━━ Task input ━━

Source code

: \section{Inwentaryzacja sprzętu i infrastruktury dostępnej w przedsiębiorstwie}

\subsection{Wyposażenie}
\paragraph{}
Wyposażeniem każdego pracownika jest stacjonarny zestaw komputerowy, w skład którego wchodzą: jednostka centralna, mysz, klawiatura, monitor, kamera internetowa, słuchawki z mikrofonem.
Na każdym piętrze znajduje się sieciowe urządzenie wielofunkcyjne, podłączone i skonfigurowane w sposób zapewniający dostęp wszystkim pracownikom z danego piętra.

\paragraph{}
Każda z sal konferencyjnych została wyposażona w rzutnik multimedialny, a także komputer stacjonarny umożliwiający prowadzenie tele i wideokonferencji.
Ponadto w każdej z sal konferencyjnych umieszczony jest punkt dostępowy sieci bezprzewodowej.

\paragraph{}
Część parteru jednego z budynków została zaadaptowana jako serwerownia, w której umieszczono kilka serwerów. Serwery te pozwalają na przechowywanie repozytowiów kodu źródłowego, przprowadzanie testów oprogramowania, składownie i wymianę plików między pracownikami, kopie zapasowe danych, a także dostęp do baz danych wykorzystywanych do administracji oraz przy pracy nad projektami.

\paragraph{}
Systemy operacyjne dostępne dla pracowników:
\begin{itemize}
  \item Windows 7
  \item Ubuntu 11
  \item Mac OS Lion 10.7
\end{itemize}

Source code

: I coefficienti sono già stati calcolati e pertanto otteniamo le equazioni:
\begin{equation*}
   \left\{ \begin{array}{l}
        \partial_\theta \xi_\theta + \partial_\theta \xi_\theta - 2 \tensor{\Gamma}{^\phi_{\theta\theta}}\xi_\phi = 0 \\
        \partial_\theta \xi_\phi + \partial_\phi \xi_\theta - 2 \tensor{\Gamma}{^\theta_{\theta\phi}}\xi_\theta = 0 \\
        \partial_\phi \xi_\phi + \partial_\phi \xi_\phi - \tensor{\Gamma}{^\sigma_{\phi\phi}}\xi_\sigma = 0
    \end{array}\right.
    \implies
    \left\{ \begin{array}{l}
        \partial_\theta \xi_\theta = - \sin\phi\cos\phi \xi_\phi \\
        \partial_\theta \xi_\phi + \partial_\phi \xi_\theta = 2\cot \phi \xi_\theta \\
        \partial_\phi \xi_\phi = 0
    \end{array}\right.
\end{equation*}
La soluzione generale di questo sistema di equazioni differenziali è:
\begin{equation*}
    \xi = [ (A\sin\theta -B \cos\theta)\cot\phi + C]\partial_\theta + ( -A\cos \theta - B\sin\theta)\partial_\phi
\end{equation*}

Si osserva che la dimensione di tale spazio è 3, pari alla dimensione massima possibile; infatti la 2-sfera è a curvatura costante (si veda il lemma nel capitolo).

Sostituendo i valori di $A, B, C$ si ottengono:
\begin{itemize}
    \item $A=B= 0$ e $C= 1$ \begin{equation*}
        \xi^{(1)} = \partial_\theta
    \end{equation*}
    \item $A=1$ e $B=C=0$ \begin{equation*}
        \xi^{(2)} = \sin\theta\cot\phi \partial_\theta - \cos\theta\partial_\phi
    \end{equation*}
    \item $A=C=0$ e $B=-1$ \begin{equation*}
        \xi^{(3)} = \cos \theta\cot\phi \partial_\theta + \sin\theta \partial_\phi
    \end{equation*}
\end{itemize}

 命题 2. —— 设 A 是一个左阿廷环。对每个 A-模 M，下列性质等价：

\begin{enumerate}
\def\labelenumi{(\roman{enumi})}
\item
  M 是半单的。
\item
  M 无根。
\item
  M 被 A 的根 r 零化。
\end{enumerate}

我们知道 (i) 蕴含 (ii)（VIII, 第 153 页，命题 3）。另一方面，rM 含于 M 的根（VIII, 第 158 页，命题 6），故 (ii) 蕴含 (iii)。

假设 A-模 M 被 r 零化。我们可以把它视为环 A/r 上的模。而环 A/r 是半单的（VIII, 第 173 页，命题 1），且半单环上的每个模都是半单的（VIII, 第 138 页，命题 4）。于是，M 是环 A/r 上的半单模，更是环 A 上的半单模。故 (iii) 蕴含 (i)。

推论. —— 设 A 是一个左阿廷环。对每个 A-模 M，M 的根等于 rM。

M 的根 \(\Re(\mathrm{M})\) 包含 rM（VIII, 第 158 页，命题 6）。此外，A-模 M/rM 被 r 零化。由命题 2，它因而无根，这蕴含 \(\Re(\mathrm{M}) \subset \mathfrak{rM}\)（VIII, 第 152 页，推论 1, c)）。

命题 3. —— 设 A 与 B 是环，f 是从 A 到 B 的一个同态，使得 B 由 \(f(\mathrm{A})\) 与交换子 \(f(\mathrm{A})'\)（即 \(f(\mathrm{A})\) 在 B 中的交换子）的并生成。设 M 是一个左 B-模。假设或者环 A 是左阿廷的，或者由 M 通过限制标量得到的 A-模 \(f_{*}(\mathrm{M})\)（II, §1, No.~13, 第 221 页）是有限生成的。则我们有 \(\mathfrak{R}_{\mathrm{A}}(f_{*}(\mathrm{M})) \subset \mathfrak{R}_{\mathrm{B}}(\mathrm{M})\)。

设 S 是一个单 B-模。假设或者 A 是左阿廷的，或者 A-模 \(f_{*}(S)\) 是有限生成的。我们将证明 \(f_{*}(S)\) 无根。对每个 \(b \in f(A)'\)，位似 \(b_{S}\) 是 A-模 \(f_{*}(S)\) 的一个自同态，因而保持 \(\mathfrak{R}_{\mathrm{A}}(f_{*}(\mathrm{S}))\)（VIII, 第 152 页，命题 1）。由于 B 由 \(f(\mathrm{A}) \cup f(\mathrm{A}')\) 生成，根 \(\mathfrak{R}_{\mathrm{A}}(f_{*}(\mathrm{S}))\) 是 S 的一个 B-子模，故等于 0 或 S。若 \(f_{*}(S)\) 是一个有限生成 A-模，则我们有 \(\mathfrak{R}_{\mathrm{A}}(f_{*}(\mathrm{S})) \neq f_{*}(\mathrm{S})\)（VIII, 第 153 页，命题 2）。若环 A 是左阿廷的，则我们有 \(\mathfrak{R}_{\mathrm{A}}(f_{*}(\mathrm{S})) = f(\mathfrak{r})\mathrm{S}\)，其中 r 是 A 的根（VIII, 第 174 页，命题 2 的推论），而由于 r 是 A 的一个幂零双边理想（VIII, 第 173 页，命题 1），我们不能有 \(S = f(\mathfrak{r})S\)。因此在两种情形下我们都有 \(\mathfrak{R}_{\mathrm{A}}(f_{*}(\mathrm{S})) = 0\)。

━━━

== Directions for this task ==
All lines of the entries above where "stacjonarny" turns up should be reported.

== Output for this exercise ==
Wyposażeniem każdego pracownika jest stacjonarny zestaw komputerowy, w skład którego wchodzą: jednostka centralna, mysz, klawiatura, monitor, kamera internetowa, słuchawki z mikrofonem.
Każda z sal konferencyjnych została wyposażona w rzutnik multimedialny, a także komputer stacjonarny umożliwiający prowadzenie tele i wideokonferencji.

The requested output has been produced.